Much of the debate regarding Sappho’s chorality has concerned the relationship between choregos (chorus leader) and chorus member, especially due to the characterization of Sappho as the leader of a school or Kreis. As a result, it seems natural to align her with the choregos-figure as didaskalos, as Calame suggests. I advocate, however, for a construction in which Sappho is not the choregos but is instead representative of the choral voice. This interpretation not only engages with traditional choral roles but also provides a context in which to interpret Sappho’s circle. Drawing on Winkler, I suggest that within this choral framework, Sappho is able to communicate outwardly with a public, male or mixed audience while evoking a specifically female experience of choral participation.

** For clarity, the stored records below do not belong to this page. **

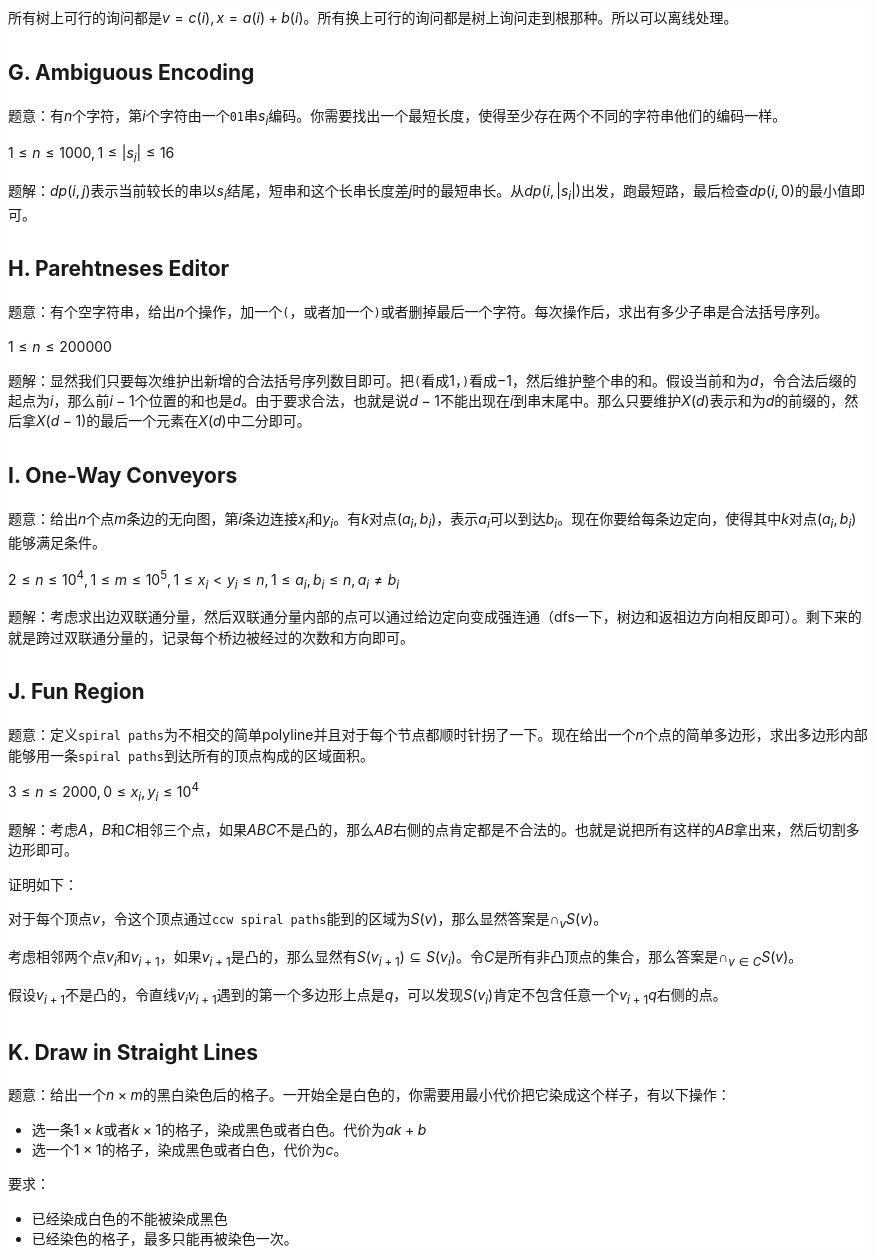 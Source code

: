 所有树上可行的询问都是$v=c(i),x=a(i)+b(i)$。所有换上可行的询问都是树上询问走到根那种。所以可以离线处理。

## G. Ambiguous Encoding

题意：有$n$个字符，第$i$个字符由一个`01`串$s_i$编码。你需要找出一个最短长度，使得至少存在两个不同的字符串他们的编码一样。

$1 \le n \le 1000, 1 \le |s_i| \le 16$

题解：$dp(i,j)$表示当前较长的串以$s_i$结尾，短串和这个长串长度差$j$时的最短串长。从$dp(i, |s_i|)$出发，跑最短路，最后检查$dp(i,0)$的最小值即可。

## H. Parehtneses Editor

题意：有个空字符串，给出$n$个操作，加一个`(`，或者加一个`)`或者删掉最后一个字符。每次操作后，求出有多少子串是合法括号序列。

$1 \le n \le 200000$

题解：显然我们只要每次维护出新增的合法括号序列数目即可。把`(`看成$1$，`)`看成$-1$，然后维护整个串的和。假设当前和为$d$，令合法后缀的起点为$i$，那么前$i-1$个位置的和也是$d$。由于要求合法，也就是说$d-1$不能出现在$i$到串末尾中。那么只要维护$X(d)$表示和为$d$的前缀的，然后拿$X(d-1)$的最后一个元素在$X(d)$中二分即可。

## I. One-Way Conveyors

题意：给出$n$个点$m$条边的无向图，第$i$条边连接$x_i$和$y_i$。有$k$对点$(a_i,b_i)$，表示$a_i$可以到达$b_i$。现在你要给每条边定向，使得其中$k$对点$(a_i,b_i)$能够满足条件。

$2 \le n \le 10^4, 1 \le m \le 10^5, 1 \le x_i < y_i \le n, 1 \le a_i, b_i \le n, a_i \ne b_i$

题解：考虑求出边双联通分量，然后双联通分量内部的点可以通过给边定向变成强连通（dfs一下，树边和返祖边方向相反即可）。剩下来的就是跨过双联通分量的，记录每个桥边被经过的次数和方向即可。

## J. Fun Region

题意：定义`spiral paths`为不相交的简单polyline并且对于每个节点都顺时针拐了一下。现在给出一个$n$个点的简单多边形，求出多边形内部能够用一条`spiral paths`到达所有的顶点构成的区域面积。

$3 \le n \le 2000, 0 \le x_i, y_i \le 10^4$

题解：考虑$A$，$B$和$C$相邻三个点，如果$ABC$不是凸的，那么$AB$右侧的点肯定都是不合法的。也就是说把所有这样的$AB$拿出来，然后切割多边形即可。

证明如下：

对于每个顶点$v$，令这个顶点通过`ccw spiral paths`能到的区域为$S(v)$，那么显然答案是$\cap_v S(v)$。

考虑相邻两个点$v_i$和$v_{i+1}$，如果$v_{i+1}$是凸的，那么显然有$S(v_{i+1}) \subseteq S(v_i)$。令$C$是所有非凸顶点的集合，那么答案是$\cap_{v \in C} S(v)$。

假设$v_{i+1}$不是凸的，令直线$v_i$$v_{i+1}$遇到的第一个多边形上点是$q$，可以发现$S(v_i)$肯定不包含任意一个$v_{i+1}q$右侧的点。

## K. Draw in Straight Lines

题意：给出一个$n \times m$的黑白染色后的格子。一开始全是白色的，你需要用最小代价把它染成这个样子，有以下操作：

+ 选一条$1 \times k$或者$k \times 1$的格子，染成黑色或者白色。代价为$ak+b$
+ 选一个$1 \times 1$的格子，染成黑色或者白色，代价为$c$。

要求：

+ 已经染成白色的不能被染成黑色
+ 已经染色的格子，最多只能再被染色一次。
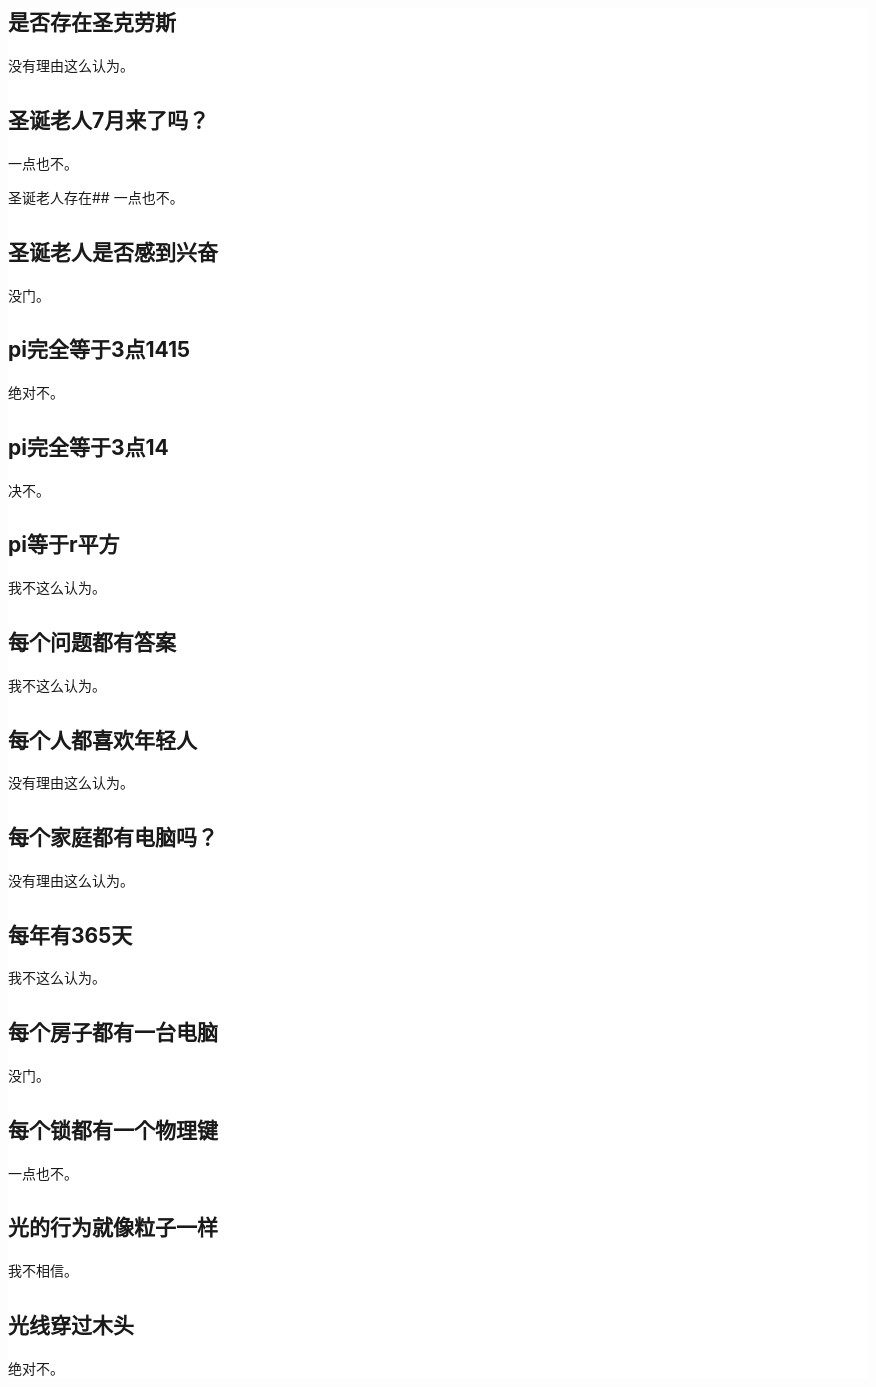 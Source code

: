 ## 是否存在圣克劳斯
没有理由这么认为。

## 圣诞老人7月来了吗？
一点也不。

圣诞老人存在##
一点也不。

## 圣诞老人是否感到兴奋
没门。

##  pi完全等于3点1415
绝对不。

##  pi完全等于3点14
决不。

##  pi等于r平方
我不这么认为。

## 每个问题都有答案
我不这么认为。

## 每个人都喜欢年轻人
没有理由这么认为。

## 每个家庭都有电脑吗？
没有理由这么认为。

## 每年有365天
我不这么认为。

## 每个房子都有一台电脑
没门。

## 每个锁都有一个物理键
一点也不。

## 光的行为就像粒子一样
我不相信。

## 光线穿过木头
绝对不。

To illustrate Sappho's use of the chorus, I examine the relative chorality of poems 16 and 58. I focus on three aspects that can be identified in her lyrics: the role of the choregos and their relationship with the chorus members; the correspondence of choral performance to specific occasions, especially the wedding and the funeral; and the employment of choral patterns visible in contemporary literary choruses. In poem 16, Sappho positions herself and her companions as members of a chorus, specifically a maiden chorus with a close connection to marriage. Paralleled by Helen, the archetypal bride, Anactoria assumes traditional aspects of the choregos-figure, whose absence from the group mimics a girl’s transition into adulthood through marriage; this interpretation promisingly allows for comparison with other maiden choruses, like Alcman’s first partheneion (=PMG 1) or the Odyssey’s Nausicaa. In poem 58 (the Tithonus poem), the speaker adopts the perspective of an older woman whose choral role has shifted from the marriage choruses of youth to the funeral choruses of adulthood. Through the cluster of choral imagery (dance, the physical body, old age, and lament), Sappho emphasizes the relationship between the wedding and the funeral. By drawing on the similarities between these two choral occasions, Sappho provides a unique perspective on the experience of a chorus member at different stages of her life.